#### What to produce:
Repeat the data that follows in full. Do not include the pictures.
◇ ◇ ◇
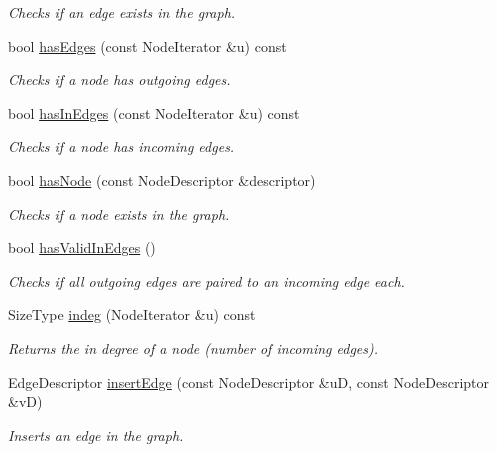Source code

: \begin{DoxyCompactItemize}
\begin{DoxyCompactList}\small\item\em Checks if an edge exists in the graph. \item\end{DoxyCompactList}\item 
bool \hyperlink{class_dynamic_graph_a6adc3ab6d95d3d2e6c8ca8d3b4238a39}{hasEdges} (const NodeIterator \&u) const 
\begin{DoxyCompactList}\small\item\em Checks if a node has outgoing edges. \item\end{DoxyCompactList}\item 
bool \hyperlink{class_dynamic_graph_a4d753757a2a83708ddaabee45318c523}{hasInEdges} (const NodeIterator \&u) const 
\begin{DoxyCompactList}\small\item\em Checks if a node has incoming edges. \item\end{DoxyCompactList}\item 
bool \hyperlink{class_dynamic_graph_ab5c40bda53d5e3cd1e03078a64982384}{hasNode} (const NodeDescriptor \&descriptor)
\begin{DoxyCompactList}\small\item\em Checks if a node exists in the graph. \item\end{DoxyCompactList}\item 
bool \hyperlink{class_dynamic_graph_af9c2a597b80be5d539b085eb926ffec9}{hasValidInEdges} ()
\begin{DoxyCompactList}\small\item\em Checks if all outgoing edges are paired to an incoming edge each. \item\end{DoxyCompactList}\item 
SizeType \hyperlink{class_dynamic_graph_adf611f51b16f0fd3d2569c97ce966ff8}{indeg} (NodeIterator \&u) const 
\begin{DoxyCompactList}\small\item\em Returns the in degree of a node (number of incoming edges). \item\end{DoxyCompactList}\item 
EdgeDescriptor \hyperlink{class_dynamic_graph_ab779220d756b42794b03e3176e95bd58}{insertEdge} (const NodeDescriptor \&uD, const NodeDescriptor \&vD)
\begin{DoxyCompactList}\small\item\em Inserts an edge in the graph. \item\end{DoxyCompactList}\item 

\end{DoxyCompactItemize}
◇ ◇ ◇
#### Solution to this exercise:
Source code

: \begin{DoxyCompactItemize}
\begin{DoxyCompactList}\small\item\em Checks if an edge exists in the graph. \item\end{DoxyCompactList}\item 
bool \hyperlink{class_dynamic_graph_a6adc3ab6d95d3d2e6c8ca8d3b4238a39}{hasEdges} (const NodeIterator \&u) const 
\begin{DoxyCompactList}\small\item\em Checks if a node has outgoing edges. \item\end{DoxyCompactList}\item 
bool \hyperlink{class_dynamic_graph_a4d753757a2a83708ddaabee45318c523}{hasInEdges} (const NodeIterator \&u) const 
\begin{DoxyCompactList}\small\item\em Checks if a node has incoming edges. \item\end{DoxyCompactList}\item 
bool \hyperlink{class_dynamic_graph_ab5c40bda53d5e3cd1e03078a64982384}{hasNode} (const NodeDescriptor \&descriptor)
\begin{DoxyCompactList}\small\item\em Checks if a node exists in the graph. \item\end{DoxyCompactList}\item 
bool \hyperlink{class_dynamic_graph_af9c2a597b80be5d539b085eb926ffec9}{hasValidInEdges} ()
\begin{DoxyCompactList}\small\item\em Checks if all outgoing edges are paired to an incoming edge each. \item\end{DoxyCompactList}\item 
SizeType \hyperlink{class_dynamic_graph_adf611f51b16f0fd3d2569c97ce966ff8}{indeg} (NodeIterator \&u) const 
\begin{DoxyCompactList}\small\item\em Returns the in degree of a node (number of incoming edges). \item\end{DoxyCompactList}\item 
EdgeDescriptor \hyperlink{class_dynamic_graph_ab779220d756b42794b03e3176e95bd58}{insertEdge} (const NodeDescriptor \&uD, const NodeDescriptor \&vD)
\begin{DoxyCompactList}\small\item\em Inserts an edge in the graph. \item\end{DoxyCompactList}\item 

\end{DoxyCompactItemize}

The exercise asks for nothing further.